0.01499999999999999944488848768742172978818416595458984375
Reimeus
  • 158,255
  • 15
  • 216
  • 276
  • 1
    Whereas `System.out.println(new BigDecimal("0.015"));` displays exactly 0.015. – gla3dr Sep 28 '15 at 20:37
  • 1
    If I expect ```new BigDecimal(0.015)``` to be equal to ```new BigDecimal("0.015")```, how can I compare them? – Glide Sep 28 '15 at 20:38
  • 3
    you should not expect them to be equal. whenever you use floating point arithmetic you should be aware that these kind of errors will occur. – vonPetrushev Sep 28 '15 at 20:39
  • @Glide you can always set the precision of your `BigDecimal` ie, `System.out.println(new BigDecimal(0.015).setScale(3, BigDecimal.ROUND_HALF_UP));` prints `0.015` – SnakeDoc Sep 28 '15 at 20:39
  • 4
    @Glide: If you expect new BigDecimal(0.015) to be equal to new BigDecimal("0.015"), then you should expect to be wrong, and you should expect that you'll have to expect something different. – Louis Wasserman Sep 28 '15 at 20:44
  • 3
    @LouisWasserman Er.....I (as a non-Java programmer and thus an outsider) was under the impression that the *entire point* of `BigDecimal` is to accurately represent *decimal numbers*. Heck, the [documentation](http://docs.oracle.com/javase/7/docs/api/java/math/BigDecimal.html) even says *arbitrary precision* decimal numbers! If `0.015` is not represented in a unique way, how the heck is the `BigDecimal` class supposed to be useable?? – Kyle Strand Sep 28 '15 at 21:05
  • 5
    @KyleStrand: The point is that you have to pass _decimal numbers in_, and writing `new BigDecimal(0.015)` stores `0.015` as a `double` -- _not_ a decimal number -- before it even gets to `BigDecimal`. You have to pass it in as a `String`. – Louis Wasserman Sep 28 '15 at 21:15
  • @LouisWasserman Well, that actually makes complete sense, and I withdraw my objection. – Kyle Strand Sep 28 '15 at 21:29
  • 2
    I guess my only complaint, then, is that `BigDecimal` even provides a constructor from `double` in the first place. – Kyle Strand Sep 28 '15 at 21:31
  • @KyleStrand I think it's logical to provide the constructor. You might need to interoperate with numbers stored in that form. However, you need to know what kind of precision you expect from the number, and you should probably call `setScale(2, BigDecimal.ROUND_HALF_UP)` with an appropriate number of decimal places before actually trying to do any math. Maybe you would be more accepting of the constructor if it was `BigDecimal(double, int, int)` where the second argument specified how many decimal places to keep and the third was a rounding mode? – jpmc26 Sep 28 '15 at 22:45
  • @jpmc26 Absolutely--I think an explicit constructor like that would be a much better API (though the third argument should be some kind of `enum` rather than `int`). Even providing the same behavior currently provided by the `double` constructor inside of an explicitly-named `static` factory-function, such as `BigDecimal::CreateFromNumericPrimitive(double)` would be better, because it would remind users that they're actually relying on the data stored in a *primitive* type (which will of course be in some kind of base-2 representation). – Kyle Strand Sep 28 '15 at 23:02
  • Or possibly `CreateFromBinary(.....)`. – Kyle Strand Sep 29 '15 at 00:05
7

To expand on the answer from @Reimeus, the various constructors for BigDecimal accept different types of input. The floating point constructors, take a floating point as input, and due to the limitations of the way that floats/doubles are stored, these can only store accurately values that are a power of 2.
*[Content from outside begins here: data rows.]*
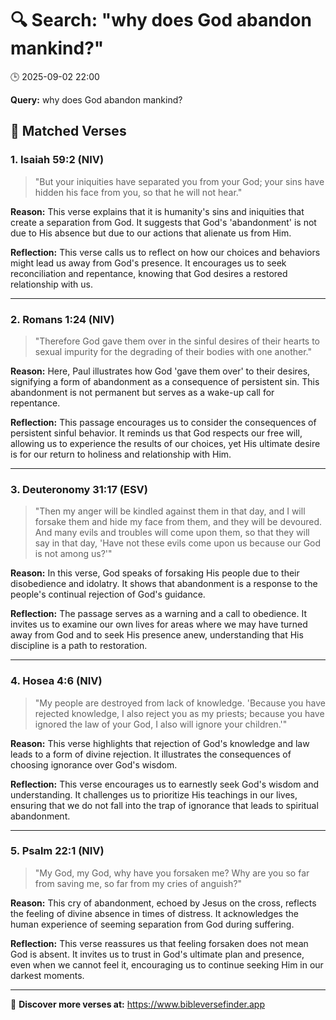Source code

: # 🔍 Search: "why does God abandon mankind?"
🕒 2025-09-02 22:00

**Query:** why does God abandon mankind?

## 📖 Matched Verses

### 1. Isaiah 59:2 (NIV)
> "But your iniquities have separated you from your God; your sins have hidden his face from you, so that he will not hear."

**Reason:** This verse explains that it is humanity's sins and iniquities that create a separation from God. It suggests that God's 'abandonment' is not due to His absence but due to our actions that alienate us from Him.

**Reflection:** This verse calls us to reflect on how our choices and behaviors might lead us away from God's presence. It encourages us to seek reconciliation and repentance, knowing that God desires a restored relationship with us.

---

### 2. Romans 1:24 (NIV)
> "Therefore God gave them over in the sinful desires of their hearts to sexual impurity for the degrading of their bodies with one another."

**Reason:** Here, Paul illustrates how God 'gave them over' to their desires, signifying a form of abandonment as a consequence of persistent sin. This abandonment is not permanent but serves as a wake-up call for repentance.

**Reflection:** This passage encourages us to consider the consequences of persistent sinful behavior. It reminds us that God respects our free will, allowing us to experience the results of our choices, yet His ultimate desire is for our return to holiness and relationship with Him.

---

### 3. Deuteronomy 31:17 (ESV)
> "Then my anger will be kindled against them in that day, and I will forsake them and hide my face from them, and they will be devoured. And many evils and troubles will come upon them, so that they will say in that day, 'Have not these evils come upon us because our God is not among us?'"

**Reason:** In this verse, God speaks of forsaking His people due to their disobedience and idolatry. It shows that abandonment is a response to the people's continual rejection of God's guidance.

**Reflection:** The passage serves as a warning and a call to obedience. It invites us to examine our own lives for areas where we may have turned away from God and to seek His presence anew, understanding that His discipline is a path to restoration.

---

### 4. Hosea 4:6 (NIV)
> "My people are destroyed from lack of knowledge. 'Because you have rejected knowledge, I also reject you as my priests; because you have ignored the law of your God, I also will ignore your children.'"

**Reason:** This verse highlights that rejection of God's knowledge and law leads to a form of divine rejection. It illustrates the consequences of choosing ignorance over God's wisdom.

**Reflection:** This verse encourages us to earnestly seek God's wisdom and understanding. It challenges us to prioritize His teachings in our lives, ensuring that we do not fall into the trap of ignorance that leads to spiritual abandonment.

---

### 5. Psalm 22:1 (NIV)
> "My God, my God, why have you forsaken me? Why are you so far from saving me, so far from my cries of anguish?"

**Reason:** This cry of abandonment, echoed by Jesus on the cross, reflects the feeling of divine absence in times of distress. It acknowledges the human experience of seeming separation from God during suffering.

**Reflection:** This verse reassures us that feeling forsaken does not mean God is absent. It invites us to trust in God's ultimate plan and presence, even when we cannot feel it, encouraging us to continue seeking Him in our darkest moments.

---

🔗 **Discover more verses at:** https://www.bibleversefinder.app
So, for example, 2⁻², or 0.25, can be represented exactly. 0.875 is (2⁻¹ + 2⁻² + 2⁻³), so it can also be represented accurately. So long as the number can be represented by a sum of powers, where the upper and lower power differ by no more than 53, then the number can be represented exactly. The vast majority of numbers don't fit this pattern!

In particular, 0.15 is not a power of two, nor is it the sum of a power of two, and so the representation is not accurate.
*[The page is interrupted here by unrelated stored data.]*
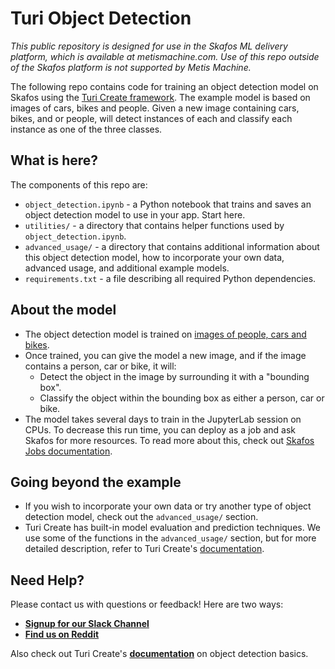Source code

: # Turi Object Detection

_This public repository is designed for use in the Skafos ML delivery platform, which is available at metismachine.com. Use of this repo outside of the Skafos platform is not supported by Metis Machine._

The following repo contains code for training an object detection model on Skafos using the [Turi Create framework](https://apple.github.io/turicreate/docs/userguide/object_detection/). The example model is based on images of cars, bikes and people. Given a new image containing cars, bikes, and or people, will detect instances of each and classify each instance as one of the three classes.

## What is here?
The components of this repo are:

-  `object_detection.ipynb` - a Python notebook that trains and saves an object detection model to use in your app. Start here.
-  `utilities/` - a directory that contains helper functions used by `object_detection.ipynb`.
-  `advanced_usage/` - a directory that contains additional information about this object detection model, how to incorporate your own data, advanced usage, and additional example models.
-  `requirements.txt` - a file describing all required Python dependencies.

## About the model
-  The object detection model is trained on [images of people, cars and bikes](https://lear.inrialpes.fr/people/marszalek/data/ig02/).
-  Once trained, you can give the model a new image, and if the image contains a person, car or bike, it will:
    -  Detect the object in the image by surrounding it with a "bounding box".
    -  Classify the object within the bounding box as either a person, car or bike. 
-  The model takes several days to train in the JupyterLab session on CPUs. To decrease this run time, you can deploy as a job and ask Skafos for more resources. To read more about this, check out [Skafos Jobs documentation](https://docs.metismachine.io/docs/jobs-1).

## Going beyond the example
- If you wish to incorporate your own data or try another type of object detection model, check out the `advanced_usage/` section.
- Turi Create has built-in model evaluation and prediction techniques. We use some of the functions  in the `advanced_usage/` section, but for more detailed description, refer to Turi Create's [documentation](https://apple.github.io/turicreate/docs/api/turicreate.toolkits.evaluation.html).

## Need Help?
Please contact us with questions or feedback! Here are two ways:

-  [**Signup for our Slack Channel**](https://skafosai.slack.com)
-  [**Find us on Reddit**](https://reddit.com/r/skafos) 

Also check out Turi Create's [**documentation**](https://apple.github.io/turicreate/docs/userguide/object_detection) on object detection basics.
The string constructor on the other hand does store it accurately, by using a different format internally to store the number. Hence, when you compare the two, they compare as being different.

Community
  • 1
  • 1
Paul Wagland
  • 27,756
  • 10
  • 52
  • 74
5

A double cannot exactly represent the value 0.015. The closest value it can represent in its 64 binary bits is 0.01499999999999999944488848768742172978818416595458984375. The constructor new BigDecimal(double) is designed to preserve the precise value of the double argument, which can never be exactly 0.015. Hence the result of your comparison.

However, if you display that double value, for example by:

System.out.println(0.01499999999999999944488848768742172978818416595458984375);

it outputs 0.015 – which hints at a workaround. Converting a double to a String chooses the shortest decimal representation needed to distinguish it from other possible double values.

Thus, if you create a BigDecimal from the double's String representation, it will have a value more as you expect. This comparison is true:

new BigDecimal(Double.toString(0.015)).equals(new BigDecimal("0.015"))

In fact, the method BigDecimal.valueOf(double) exists for exactly this purpose, so you can shorten the above to:

BigDecimal.valueOf(0.015).equals(new BigDecimal("0.015"))

You should use the new BigDecimal(double) constructor only if your purpose is to preserve the precise binary value of the argument. Otherwise, call BigDecimal.valueOf(double), whose documentation says:

This is generally the preferred way to convert a double (or float) into a BigDecimal.

Or, use a String if you can and avoid the subtleties of double entirely.

Boann
  • 48,794
  • 16
  • 117
  • 146
4

What actually happens here is this:

  • 0.015 is a primitive double. Which means that as soon as you write it, it is already no longer 0.015, but rather 0.0149.... The compiler stores it as a binary representation in the bytecode.
  • BigDecimal is constructed to store exactly whatever is given to it. In this case, 0.0149...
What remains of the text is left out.